As an urban loving conservative who eagerly embraces bicycle lanes and saving the songbirds and tree canopy, it can be quite lonely since the rules of American politics are quite clear urban lovers must be wacko left wing progressives electing politicians who refuse to arrest people for murders and crime. Oh well.

There is clearly an inherent tension in the modern world - you need conservative love and respect for tradition, order and beauty to create the great places, which in turn become dominated by the progressive lefts who do everything they can to change that place into something unlovable. See San Francisco as a great example. And the slow decline of national character in the western countries is surely changing them into something not so special any more.

Ed, I'd agree with you that all great nations and great places need a bit of mythology. When that mythology is destroyed, belief in the sacredness of the great entity will quickly disappear, and then that entity itself will also fade away. Conservatives instinctively understand this and the need to protect that mythology, warts and all, because the mythology often brings out the best in people. America is in a dangerous tipping point.

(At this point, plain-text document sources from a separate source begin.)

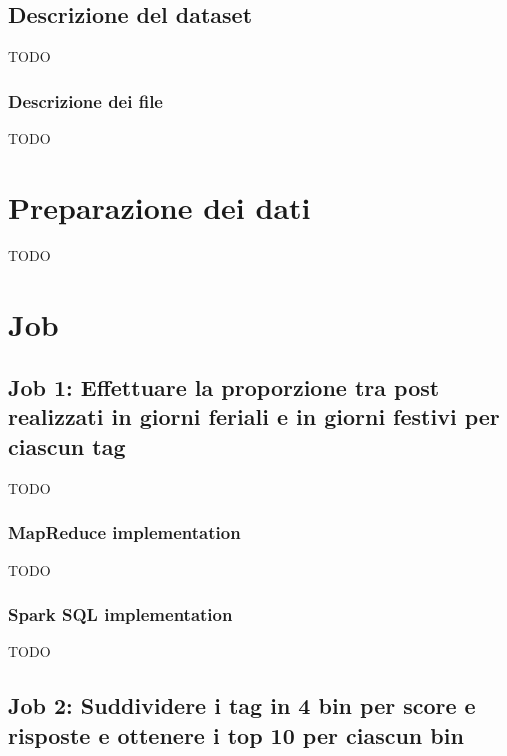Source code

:   \subsection{Descrizione del dataset}\label{subsec:dataset}

  TODO

  \subsubsection{Descrizione dei file}\label{subsub:dataset:files}

  TODO

  \section{Preparazione dei dati}\label{sec:preparation}

  TODO

  \section{Job}\label{sec:job}

  \subsection[%
    Job 1: Proporzione giorni feriali/festivi per tag%
  ]{%
    Job 1: Effettuare la proporzione tra post realizzati in giorni feriali e in giorni festivi per ciascun tag%
  }\label{subsec:job1}

  TODO

  \subsubsection{MapReduce implementation}\label{subsub:job1:mapreduce}

  TODO

  \subsubsection{Spark SQL implementation}\label{subsub:job1:spark}

  TODO

  \subsection[%
    Job 2: Suddividere tag in base a score e risposte%
  ]{%
    Job 2: Suddividere i tag in 4 bin per score e risposte e ottenere i top 10 per ciascun bin%
  }\label{subsec:job2}


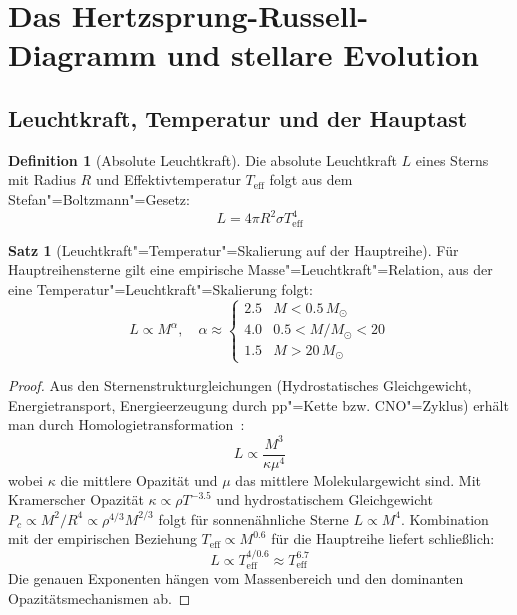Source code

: ﻿\documentclass[a4paper,12pt]{article}
\theoremstyle{definition}
\newtheorem{definition}{Definition}
\newtheorem{satz}{Satz}
\begin{document}
\section{Das Hertzsprung-Russell-Diagramm und stellare Evolution}

\subsection{Leuchtkraft, Temperatur und der Hauptast}

\begin{definition}[Absolute Leuchtkraft]
    Die absolute Leuchtkraft $L$ eines Sterns mit Radius $R$ und
    Effektivtemperatur $T_{\text{eff}}$ folgt aus dem Stefan"=Boltzmann"=Gesetz:
    \[
        L = 4\pi R^2 \sigma T_{\text{eff}}^4
    \]
\end{definition}

\begin{satz}[Leuchtkraft"=Temperatur"=Skalierung auf der Hauptreihe]
\label{satz:hr}
    Für Hauptreihensterne gilt eine empirische Masse"=Leuchtkraft"=Relation,
    aus der eine Temperatur"=Leuchtkraft"=Skalierung folgt:
    \[
        L \propto M^\alpha, \quad \alpha \approx \begin{cases} 2.5 & M < 0.5\,M_\odot \\ 4.0 & 0.5 < M/M_\odot < 20 \\ 1.5 & M > 20\,M_\odot \end{cases}
    \]
\end{satz}

\begin{proof}
    Aus den Sternenstrukturgleichungen (Hydrostatisches Gleichgewicht,
    Energietransport, Energieerzeugung durch pp"=Kette bzw. CNO"=Zyklus)
    erhält man durch Homologietransformation~\cite{salaris2005}:
    \[
        L \propto \frac{M^3}{\kappa \mu^4}
    \]
    wobei $\kappa$ die mittlere Opazität und $\mu$ das mittlere
    Molekulargewicht sind. Mit Kramerscher Opazität $\kappa \propto \rho T^{-3.5}$
    und hydrostatischem Gleichgewicht $P_c \propto M^2/R^4 \propto \rho^{4/3} M^{2/3}$
    folgt für sonnenähnliche Sterne $L \propto M^4$.
    Kombination mit der empirischen Beziehung $T_{\text{eff}} \propto M^{0.6}$
    für die Hauptreihe liefert schließlich:
    \[
        L \propto T_{\text{eff}}^{4/0.6} \approx T_{\text{eff}}^{6.7}
    \]
    Die genauen Exponenten hängen vom Massenbereich und den dominanten
    Opazitätsmechanismen ab. \qedhere
\end{proof}
\end{document}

Till fairly recently, American history was taught and embraced as a great mythology that brought tremendous good in terms of freedom and liberty and uplifting people, and yes, sure, there were a few warts (slavery, Indians etc) but we're working on reconciling those because the overall mythology is still great. But now? American history is taught in schools as deeply flawed and even evil, the history of an oppressor who brought no good. Some recent poll showed 40% of school kids thought the founding fathers did more bad than good. The Democratic party has now substantially retreated from a firm commitment in the sacredness of key principles like freedom of speech or press. If belief in the sanctity of the American mythology disappears, so will the United States at some point because the drive to hold the country together will no longer be there. And what replaces it or what it evolves into will not likely be as great as what it was.

That is what conservatives understand. Progressives do not.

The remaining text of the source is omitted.